Below are some entries. Repeat exactly the lines from the one with "Kubernetes is a" through the one with "The autoscaler can", and only those.

▸ EXTRACTED DATA
^^^^^^^^^^^^^^^^
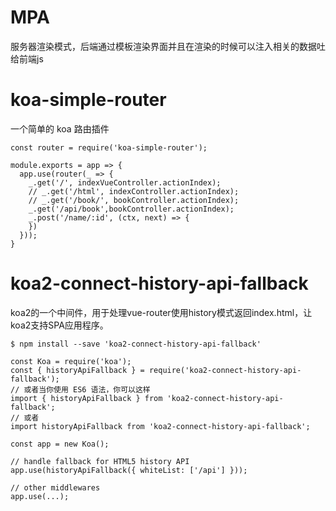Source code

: # MPA
  服务器渲染模式，后端通过模板渲染界面并且在渲染的时候可以注入相关的数据吐给前端js

# koa-simple-router
  一个简单的 koa 路由插件
```
const router = require('koa-simple-router');

module.exports = app => {
  app.use(router(_ => {
    _.get('/', indexVueController.actionIndex);
    // _.get('/html', indexController.actionIndex);
    // _.get('/book/', bookController.actionIndex);
    _.get('/api/book',bookController.actionIndex);
    _.post('/name/:id', (ctx, next) => {
    })
  }));
}
```

# koa2-connect-history-api-fallback
koa2的一个中间件，用于处理vue-router使用history模式返回index.html，让koa2支持SPA应用程序。

```
$ npm install --save 'koa2-connect-history-api-fallback'
```

```
const Koa = require('koa');
const { historyApiFallback } = require('koa2-connect-history-api-fallback');
// 或者当你使用 ES6 语法，你可以这样
import { historyApiFallback } from 'koa2-connect-history-api-fallback';
// 或者
import historyApiFallback from 'koa2-connect-history-api-fallback';
 
const app = new Koa();
 
// handle fallback for HTML5 history API
app.use(historyApiFallback({ whiteList: ['/api'] }));
 
// other middlewares
app.use(...);
```
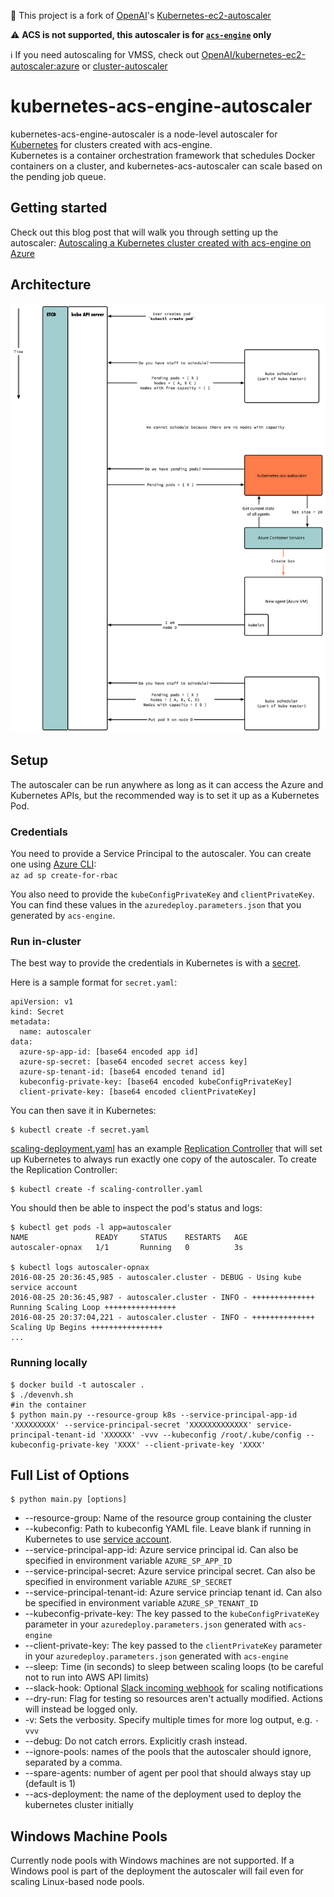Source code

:  :star2: This project is a fork of [OpenAI](https://openai.com/blog/)'s [Kubernetes-ec2-autoscaler](https://github.com/openai/kubernetes-ec2-autoscaler)  
 
:warning: **ACS is not supported, this autoscaler is for [`acs-engine`](https://github.com/azure/acs-engine) only**

:information_source: If you need autoscaling for VMSS, check out [OpenAI/kubernetes-ec2-autoscaler:azure](https://github.com/openai/kubernetes-ec2-autoscaler/tree/azure) or [cluster-autoscaler](https://github.com/kubernetes/contrib/tree/master/cluster-autoscaler)


# kubernetes-acs-engine-autoscaler

kubernetes-acs-engine-autoscaler is a node-level autoscaler for [Kubernetes](http://kubernetes.io/) for clusters created with acs-engine.  
Kubernetes is a container orchestration framework that schedules Docker containers on a cluster, and kubernetes-acs-autoscaler can scale based on the pending job queue.

## Getting started

Check out this blog post that will walk you through setting up the autoscaler: [Autoscaling a Kubernetes cluster created with acs-engine on Azure](https://medium.com/@wbuchwalter/autoscaling-a-kubernetes-cluster-created-with-acs-engine-on-azure-5e24ddc6402e)

## Architecture

![Architecture Diagram](docs/kubernetes-acs-autoscaler.png)

## Setup

The autoscaler can be run anywhere as long as it can access the Azure
and Kubernetes APIs, but the recommended way is to set it up as a
Kubernetes Pod.

### Credentials

You need to provide a Service Principal to the autoscaler.
You can create one using [Azure CLI](https://github.com/Azure/azure-cli):  
`az ad sp create-for-rbac`

You also need to provide the `kubeConfigPrivateKey` and `clientPrivateKey`. You can find these values in the `azuredeploy.parameters.json` that you generated by `acs-engine`.  

### Run in-cluster

The best way to provide the credentials in Kubernetes is with a [secret](http://kubernetes.io/docs/user-guide/secrets/).

Here is a sample format for `secret.yaml`:
```
apiVersion: v1
kind: Secret
metadata:
  name: autoscaler
data:
  azure-sp-app-id: [base64 encoded app id]
  azure-sp-secret: [base64 encoded secret access key]
  azure-sp-tenant-id: [base64 encoded tenand id]
  kubeconfig-private-key: [base64 encoded kubeConfigPrivateKey]
  client-private-key: [base64 encoded clientPrivateKey]
```

You can then save it in Kubernetes:
```
$ kubectl create -f secret.yaml
```

[scaling-deployment.yaml](scaling-deployment.yaml) has an example
[Replication Controller](http://kubernetes.io/docs/user-guide/replication-controller/)
that will set up Kubernetes to always run exactly one copy of the autoscaler.
To create the Replication Controller:
```
$ kubectl create -f scaling-controller.yaml
```
You should then be able to inspect the pod's status and logs:
```
$ kubectl get pods -l app=autoscaler
NAME               READY     STATUS    RESTARTS   AGE
autoscaler-opnax   1/1       Running   0          3s

$ kubectl logs autoscaler-opnax 
2016-08-25 20:36:45,985 - autoscaler.cluster - DEBUG - Using kube service account
2016-08-25 20:36:45,987 - autoscaler.cluster - INFO - ++++++++++++++ Running Scaling Loop ++++++++++++++++
2016-08-25 20:37:04,221 - autoscaler.cluster - INFO - ++++++++++++++ Scaling Up Begins ++++++++++++++++
...
```

### Running locally
```
$ docker build -t autoscaler .
$ ./devenvh.sh
#in the container
$ python main.py --resource-group k8s --service-principal-app-id 'XXXXXXXXX' --service-principal-secret 'XXXXXXXXXXXXX' service-principal-tenant-id 'XXXXXX' -vvv --kubeconfig /root/.kube/config --kubeconfig-private-key 'XXXX' --client-private-key 'XXXX'
```


## Full List of Options

```
$ python main.py [options]
```
- --resource-group: Name of the resource group containing the cluster
- --kubeconfig: Path to kubeconfig YAML file. Leave blank if running in Kubernetes to use [service account](http://kubernetes.io/docs/user-guide/service-accounts/).
- --service-principal-app-id: Azure service principal id. Can also be specified in environment variable `AZURE_SP_APP_ID`
- --service-principal-secret: Azure service principal secret. Can also be specified in environment variable `AZURE_SP_SECRET`
- --service-principal-tenant-id: Azure service princiap tenant id. Can also be specified in environment variable `AZURE_SP_TENANT_ID`
- --kubeconfig-private-key: The key passed to the `kubeConfigPrivateKey` parameter in your `azuredeploy.parameters.json` generated with `acs-engine`
- --client-private-key: The key passed to the `clientPrivateKey` parameter in your `azuredeploy.parameters.json` generated with `acs-engine`
- --sleep: Time (in seconds) to sleep between scaling loops (to be careful not to run into AWS API limits)
- --slack-hook: Optional [Slack incoming webhook](https://api.slack.com/incoming-webhooks) for scaling notifications
- --dry-run: Flag for testing so resources aren't actually modified. Actions will instead be logged only.
- -v: Sets the verbosity. Specify multiple times for more log output, e.g. `-vvv`
- --debug: Do not catch errors. Explicitly crash instead.
- --ignore-pools: names of the pools that the autoscaler should ignore, separated by a comma.
- --spare-agents: number of agent per pool that should always stay up (default is 1)
- --acs-deployment: the name of the deployment used to deploy the kubernetes cluster initially

## Windows Machine Pools

Currently node pools with Windows machines are not supported. If a Windows pool is part of the deployment
the autoscaler will fail even for scaling Linux-based node pools.
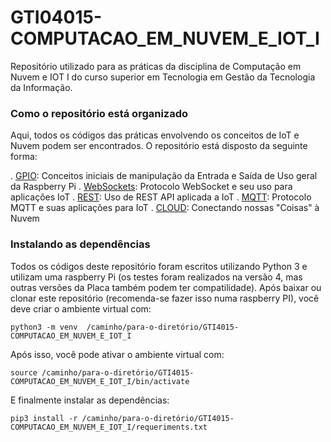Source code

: # GTI04015-COMPUTACAO_EM_NUVEM_E_IOT_I
Repositório utilizado para as práticas da disciplina de Computação em Nuvem e IOT I do curso superior em Tecnologia em Gestão da Tecnologia da Informação.

### Como o repositório está organizado
Aqui, todos os códigos das práticas envolvendo os conceitos de IoT e Nuvem podem ser encontrados. O repositório está disposto da seguinte forma:

. [GPIO](/GPIO/): Conceitos iniciais de manipulação da Entrada e Saída de Uso geral da Raspberry Pi
. [WebSockets](/WebSockets/): Protocolo WebSocket e seu uso para aplicações IoT
. [REST](/REST/): Uso de REST API aplicada a IoT
. [MQTT](/MQTT/): Protocolo MQTT e suas aplicações para IoT
. [CLOUD](/CLOUD/): Conectando nossas "Coisas" à Nuvem
### Instalando as dependências
Todos os códigos deste repositório foram escritos utilizando Python 3 e utilizam uma raspberry Pi (os testes foram realizados na versão 4, mas outras versões da Placa também podem ter compatilidade). Após baixar ou clonar este repositório (recomenda-se fazer isso numa raspberry PI), você deve criar o ambiente virtual com:

```python3 -m venv  /caminho/para-o-diretório/GTI4015-COMPUTACAO_EM_NUVEM_E_IOT_I```

Após isso, você pode ativar o ambiente virtual com:

```source /caminho/para-o-diretório/GTI4015-COMPUTACAO_EM_NUVEM_E_IOT_I/bin/activate```

E finalmente instalar as dependências:

```pip3 install -r /caminho/para-o-diretório/GTI4015-COMPUTACAO_EM_NUVEM_E_IOT_I/requeriments.txt```




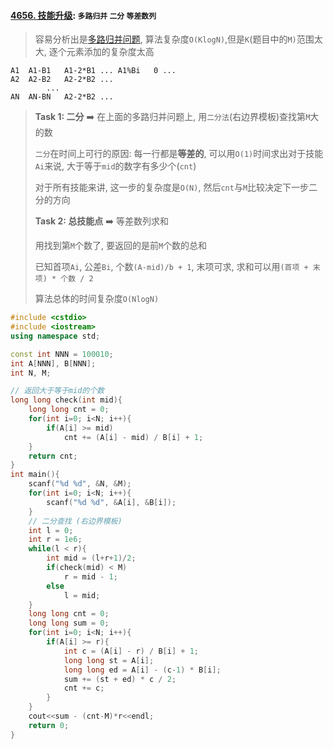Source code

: #### [4656. 技能升级](https://www.acwing.com/problem/content/4659/): `多路归并`  `二分`  `等差数列`

> 容易分析出是[多路归并问题](/markdown/%E4%B8%93%E9%A2%98%20-%20%E5%A4%9A%E8%B7%AF%E5%BD%92%E5%B9%B6.md), 算法复杂度`O(KlogN)`,但是`K`(题目中的`M)`范围太大, 逐个元素添加的复杂度太高
```
A1  A1-B1   A1-2*B1 ... A1%Bi   0 ...
A2  A2-B2   A2-2*B2 ...
        ...
AN  AN-BN   A2-2*B2 ...
```

> **Task 1: 二分** ➡️ 在上面的多路归并问题上, 用`二分法`(右边界模板)查找第`M`大的数
> 
> `二分`在时间上可行的原因: 每一行都是**等差的**, 可以用`O(1)`时间求出对于技能`Ai`来说, 大于等于`mid`的数字有多少个(`cnt`)
> 
> 对于所有技能来讲, 这一步的复杂度是`O(N)`, 然后`cnt`与`M`比较决定下一步二分的方向
>
> **Task 2: 总技能点** ➡️ 等差数列求和
>
> 用找到第`M`个数了, 要返回的是前`M`个数的总和
>
> 已知首项`Ai`, 公差`Bi`, 个数`(A-mid)/b + 1`, 末项可求, 求和可以用`(首项 + 末项) * 个数 / 2`
>
> 算法总体的时间复杂度`O(NlogN)`

```CPP
#include <cstdio>
#include <iostream>
using namespace std;

const int NNN = 100010;
int A[NNN], B[NNN];
int N, M;

// 返回大于等于mid的个数
long long check(int mid){
    long long cnt = 0;
    for(int i=0; i<N; i++){
        if(A[i] >= mid)
            cnt += (A[i] - mid) / B[i] + 1;
    }
    return cnt;
}
int main(){
    scanf("%d %d", &N, &M);
    for(int i=0; i<N; i++){
        scanf("%d %d", &A[i], &B[i]);
    }
    // 二分查找 (右边界模板)
    int l = 0;
    int r = 1e6;
    while(l < r){
        int mid = (l+r+1)/2;
        if(check(mid) < M)
            r = mid - 1;
        else
            l = mid;
    }
    long long cnt = 0;
    long long sum = 0;
    for(int i=0; i<N; i++){
        if(A[i] >= r){
            int c = (A[i] - r) / B[i] + 1;
            long long st = A[i];
            long long ed = A[i] - (c-1) * B[i];
            sum += (st + ed) * c / 2;
            cnt += c;
        }
    }
    cout<<sum - (cnt-M)*r<<endl;
    return 0;
}
```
^^^^^^^^^^^^^^^^
▸ SOLUTION TO THE EXERCISE
Kubernetes is a container orchestration framework that schedules Docker containers on a cluster, and kubernetes-acs-autoscaler can scale based on the pending job queue.

## Getting started

Check out this blog post that will walk you through setting up the autoscaler: [Autoscaling a Kubernetes cluster created with acs-engine on Azure](https://medium.com/@wbuchwalter/autoscaling-a-kubernetes-cluster-created-with-acs-engine-on-azure-5e24ddc6402e)

## Architecture

![Architecture Diagram](docs/kubernetes-acs-autoscaler.png)

## Setup

The autoscaler can be run anywhere as long as it can access the Azure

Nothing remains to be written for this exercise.